--- ASSIGNMENT ---
Which lines of the records contain "approach"? Collect every one of them.

### EXTRACTED DATA

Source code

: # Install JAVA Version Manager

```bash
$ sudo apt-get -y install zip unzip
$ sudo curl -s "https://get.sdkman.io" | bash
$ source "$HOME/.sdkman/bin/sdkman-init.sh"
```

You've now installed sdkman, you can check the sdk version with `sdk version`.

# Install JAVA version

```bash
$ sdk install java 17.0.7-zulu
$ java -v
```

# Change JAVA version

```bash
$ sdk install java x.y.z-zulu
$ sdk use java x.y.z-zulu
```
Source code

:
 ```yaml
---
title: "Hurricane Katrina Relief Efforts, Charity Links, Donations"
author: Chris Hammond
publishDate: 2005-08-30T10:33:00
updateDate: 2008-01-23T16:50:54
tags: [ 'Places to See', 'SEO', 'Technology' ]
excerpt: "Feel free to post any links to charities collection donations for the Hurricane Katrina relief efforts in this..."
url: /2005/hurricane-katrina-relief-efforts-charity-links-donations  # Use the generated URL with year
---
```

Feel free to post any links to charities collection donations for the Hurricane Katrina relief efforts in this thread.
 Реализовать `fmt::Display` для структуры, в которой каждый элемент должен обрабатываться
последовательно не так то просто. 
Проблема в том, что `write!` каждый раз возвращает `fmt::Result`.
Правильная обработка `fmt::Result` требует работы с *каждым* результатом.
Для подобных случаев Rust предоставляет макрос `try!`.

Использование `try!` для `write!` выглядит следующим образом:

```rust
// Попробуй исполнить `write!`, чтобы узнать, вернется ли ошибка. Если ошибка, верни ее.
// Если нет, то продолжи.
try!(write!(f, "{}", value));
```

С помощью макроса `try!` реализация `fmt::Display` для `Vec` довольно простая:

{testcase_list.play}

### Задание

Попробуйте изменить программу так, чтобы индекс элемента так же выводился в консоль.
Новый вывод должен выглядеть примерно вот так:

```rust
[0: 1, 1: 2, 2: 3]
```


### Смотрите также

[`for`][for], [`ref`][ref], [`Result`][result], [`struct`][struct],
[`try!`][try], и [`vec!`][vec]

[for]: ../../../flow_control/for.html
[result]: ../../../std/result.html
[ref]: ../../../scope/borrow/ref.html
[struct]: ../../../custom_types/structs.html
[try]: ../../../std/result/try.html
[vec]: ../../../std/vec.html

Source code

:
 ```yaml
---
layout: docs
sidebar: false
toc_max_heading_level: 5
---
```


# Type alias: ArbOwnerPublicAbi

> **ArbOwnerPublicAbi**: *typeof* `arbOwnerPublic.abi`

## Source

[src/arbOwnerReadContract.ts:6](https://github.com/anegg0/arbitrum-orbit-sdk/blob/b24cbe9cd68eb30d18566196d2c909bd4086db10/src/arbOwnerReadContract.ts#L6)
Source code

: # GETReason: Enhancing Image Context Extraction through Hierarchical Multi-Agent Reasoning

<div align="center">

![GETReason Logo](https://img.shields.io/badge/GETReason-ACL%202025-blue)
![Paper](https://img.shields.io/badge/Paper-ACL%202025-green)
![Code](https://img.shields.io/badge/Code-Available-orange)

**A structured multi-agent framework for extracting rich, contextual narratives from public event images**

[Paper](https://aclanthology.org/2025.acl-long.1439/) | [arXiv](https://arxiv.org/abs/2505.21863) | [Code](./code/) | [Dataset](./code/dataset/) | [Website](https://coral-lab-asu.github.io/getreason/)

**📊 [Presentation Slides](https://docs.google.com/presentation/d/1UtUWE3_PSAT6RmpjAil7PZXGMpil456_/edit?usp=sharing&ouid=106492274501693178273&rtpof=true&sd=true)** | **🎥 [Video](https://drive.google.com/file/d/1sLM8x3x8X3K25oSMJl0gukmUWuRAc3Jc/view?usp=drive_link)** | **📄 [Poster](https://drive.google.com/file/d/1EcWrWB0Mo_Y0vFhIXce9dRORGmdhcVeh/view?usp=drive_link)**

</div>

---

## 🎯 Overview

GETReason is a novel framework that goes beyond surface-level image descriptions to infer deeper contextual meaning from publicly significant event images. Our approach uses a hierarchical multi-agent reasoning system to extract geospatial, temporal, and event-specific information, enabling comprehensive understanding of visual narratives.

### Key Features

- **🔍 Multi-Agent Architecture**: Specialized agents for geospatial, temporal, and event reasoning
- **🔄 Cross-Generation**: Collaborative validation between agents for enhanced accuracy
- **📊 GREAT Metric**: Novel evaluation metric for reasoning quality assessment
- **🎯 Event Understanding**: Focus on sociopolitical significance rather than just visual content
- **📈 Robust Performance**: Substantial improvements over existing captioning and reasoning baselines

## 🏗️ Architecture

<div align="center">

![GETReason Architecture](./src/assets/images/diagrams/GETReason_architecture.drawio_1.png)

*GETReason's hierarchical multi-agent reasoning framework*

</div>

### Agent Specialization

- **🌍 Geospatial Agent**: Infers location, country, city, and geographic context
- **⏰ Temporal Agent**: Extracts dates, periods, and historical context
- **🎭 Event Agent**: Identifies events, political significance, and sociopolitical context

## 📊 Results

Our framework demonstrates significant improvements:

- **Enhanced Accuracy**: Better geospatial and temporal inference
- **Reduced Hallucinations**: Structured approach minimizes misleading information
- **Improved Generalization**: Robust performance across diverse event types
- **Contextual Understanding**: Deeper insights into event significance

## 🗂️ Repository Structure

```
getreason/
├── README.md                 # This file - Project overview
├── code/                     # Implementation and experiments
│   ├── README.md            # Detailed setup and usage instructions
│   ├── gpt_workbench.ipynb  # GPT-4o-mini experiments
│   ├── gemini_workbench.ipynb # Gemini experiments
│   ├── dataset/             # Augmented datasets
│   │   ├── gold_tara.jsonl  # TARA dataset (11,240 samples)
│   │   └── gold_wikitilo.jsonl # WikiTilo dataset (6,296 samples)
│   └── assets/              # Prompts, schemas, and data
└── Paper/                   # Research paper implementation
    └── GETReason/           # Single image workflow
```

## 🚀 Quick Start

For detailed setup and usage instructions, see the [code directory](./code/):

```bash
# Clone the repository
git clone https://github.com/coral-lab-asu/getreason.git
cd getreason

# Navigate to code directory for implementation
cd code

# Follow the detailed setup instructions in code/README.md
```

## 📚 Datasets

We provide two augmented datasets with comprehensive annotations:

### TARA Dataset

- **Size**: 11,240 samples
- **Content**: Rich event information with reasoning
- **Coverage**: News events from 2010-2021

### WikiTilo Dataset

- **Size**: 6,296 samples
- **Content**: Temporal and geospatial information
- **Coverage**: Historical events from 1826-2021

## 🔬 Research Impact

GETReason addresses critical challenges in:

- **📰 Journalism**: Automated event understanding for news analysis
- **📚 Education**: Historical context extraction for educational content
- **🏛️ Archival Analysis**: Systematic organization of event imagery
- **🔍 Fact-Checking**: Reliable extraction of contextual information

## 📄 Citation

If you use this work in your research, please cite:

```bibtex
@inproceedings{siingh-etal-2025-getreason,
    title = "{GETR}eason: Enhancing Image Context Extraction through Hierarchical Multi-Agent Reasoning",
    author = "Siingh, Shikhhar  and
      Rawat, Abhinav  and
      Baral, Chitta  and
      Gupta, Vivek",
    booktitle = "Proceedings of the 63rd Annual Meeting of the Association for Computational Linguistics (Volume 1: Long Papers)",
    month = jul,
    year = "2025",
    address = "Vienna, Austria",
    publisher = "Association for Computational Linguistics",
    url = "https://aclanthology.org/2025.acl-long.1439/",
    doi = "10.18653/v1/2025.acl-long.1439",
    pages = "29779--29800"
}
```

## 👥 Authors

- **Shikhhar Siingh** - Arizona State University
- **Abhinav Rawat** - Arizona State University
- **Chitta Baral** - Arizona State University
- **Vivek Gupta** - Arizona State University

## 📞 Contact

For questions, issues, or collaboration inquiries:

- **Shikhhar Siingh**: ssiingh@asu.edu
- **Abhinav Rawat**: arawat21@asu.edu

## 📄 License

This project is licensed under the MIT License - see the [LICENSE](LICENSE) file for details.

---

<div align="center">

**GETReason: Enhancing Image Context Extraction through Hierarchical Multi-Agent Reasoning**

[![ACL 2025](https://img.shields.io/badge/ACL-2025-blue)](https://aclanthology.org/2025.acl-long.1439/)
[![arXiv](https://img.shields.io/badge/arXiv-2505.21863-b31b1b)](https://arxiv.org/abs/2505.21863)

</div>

######

--- EXPECTED ANSWER ---
GETReason is a novel framework that goes beyond surface-level image descriptions to infer deeper contextual meaning from publicly significant event images. Our approach uses a hierarchical multi-agent reasoning system to extract geospatial, temporal, and event-specific information, enabling comprehensive understanding of visual narratives.
- **Reduced Hallucinations**: Structured approach minimizes misleading information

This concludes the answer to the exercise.